1923: Martha Mansfield, an American film actress, died after sustaining severe burns on the set of the film The Warrens of Virginia after a smoker's match, tossed by a cast member, ignited her Civil War costume of hoopskirts and ruffles.
1939: Finnish actress Sirkka Sari died when she fell down a chimney. She was at a cast party celebrating the completion of a movie, her third and last. She mistook a chimney for a balcony and fell into a heating boiler, dying instantly.
1958: Gareth Jones, actor, collapsed and died (from a massive heart attack) while in make-up between scenes of a live television play, Underground, at the studios of Associated British Corporation in Manchester. Director Ted Kotcheff continued the play to its conclusion, improvising around Jones' absence.
1973: Bruce Lee, an American martial artist and actor, is thought to have died by a severe allergic reaction to Equagesic*. His brain had swollen about 13%. His autopsy was written as "death by misadventure."**
*Equagesic is a combination drug indicated for short-term pain treatment accompanied by tension and/or anxiety in patients with musculoskeletal disorders or tension headache. (Wikipedia)

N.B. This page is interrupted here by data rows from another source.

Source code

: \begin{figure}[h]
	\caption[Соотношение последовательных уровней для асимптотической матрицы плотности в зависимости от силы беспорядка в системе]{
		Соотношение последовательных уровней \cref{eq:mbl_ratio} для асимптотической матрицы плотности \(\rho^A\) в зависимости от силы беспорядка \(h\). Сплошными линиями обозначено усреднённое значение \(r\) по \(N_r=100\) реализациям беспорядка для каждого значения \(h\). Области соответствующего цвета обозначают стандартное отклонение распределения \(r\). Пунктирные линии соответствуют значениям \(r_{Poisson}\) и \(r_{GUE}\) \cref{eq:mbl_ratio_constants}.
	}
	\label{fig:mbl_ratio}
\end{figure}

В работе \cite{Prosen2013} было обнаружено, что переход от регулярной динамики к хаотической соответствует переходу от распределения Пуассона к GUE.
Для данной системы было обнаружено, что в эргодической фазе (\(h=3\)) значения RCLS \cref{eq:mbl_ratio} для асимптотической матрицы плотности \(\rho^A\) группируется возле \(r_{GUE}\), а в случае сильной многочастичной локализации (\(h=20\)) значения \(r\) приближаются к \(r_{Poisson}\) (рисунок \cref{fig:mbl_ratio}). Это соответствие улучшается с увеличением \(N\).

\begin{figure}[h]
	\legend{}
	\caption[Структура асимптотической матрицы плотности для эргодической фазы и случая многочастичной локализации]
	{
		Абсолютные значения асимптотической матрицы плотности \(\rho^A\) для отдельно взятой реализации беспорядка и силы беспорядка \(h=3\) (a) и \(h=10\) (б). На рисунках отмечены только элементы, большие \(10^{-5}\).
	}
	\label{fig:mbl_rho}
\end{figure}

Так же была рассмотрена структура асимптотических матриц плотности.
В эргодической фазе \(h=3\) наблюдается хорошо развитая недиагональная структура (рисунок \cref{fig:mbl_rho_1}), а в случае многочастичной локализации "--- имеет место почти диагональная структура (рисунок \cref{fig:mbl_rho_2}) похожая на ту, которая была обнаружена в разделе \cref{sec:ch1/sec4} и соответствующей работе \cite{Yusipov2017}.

**Lee collapsed in Golden Harvest studios while doing dubbing work for the movie Enter the Dragon. Suffering from seizures and headaches, he was immediately rushed to Hong Kong Baptist Hospital where doctors diagnosed cerebral edema.
1975: Bandō Mitsugorō VIII, a Japanese kabuki actor, died of severe poisoning when he ate four fugu* livers (also known as pufferfish). The liver is considered one of the most poisonous parts of the fish, but Mitsugorō claimed to be immune to the poison. The fugu chef felt he could not refuse Mitsugorō and lost his license as a result.
*Fugu is the Japanese word for pufferfish and is also a Japanese dish prepared from the meat of pufferfish (normally species of Takifugu, Lagocephalus, or Sphoeroides) or porcupinefish of the genus Diodon. Because pufferfish is lethally poisonous if prepared incorrectly, fugu has become one of the most celebrated and notorious dishes in Japanese cuisine.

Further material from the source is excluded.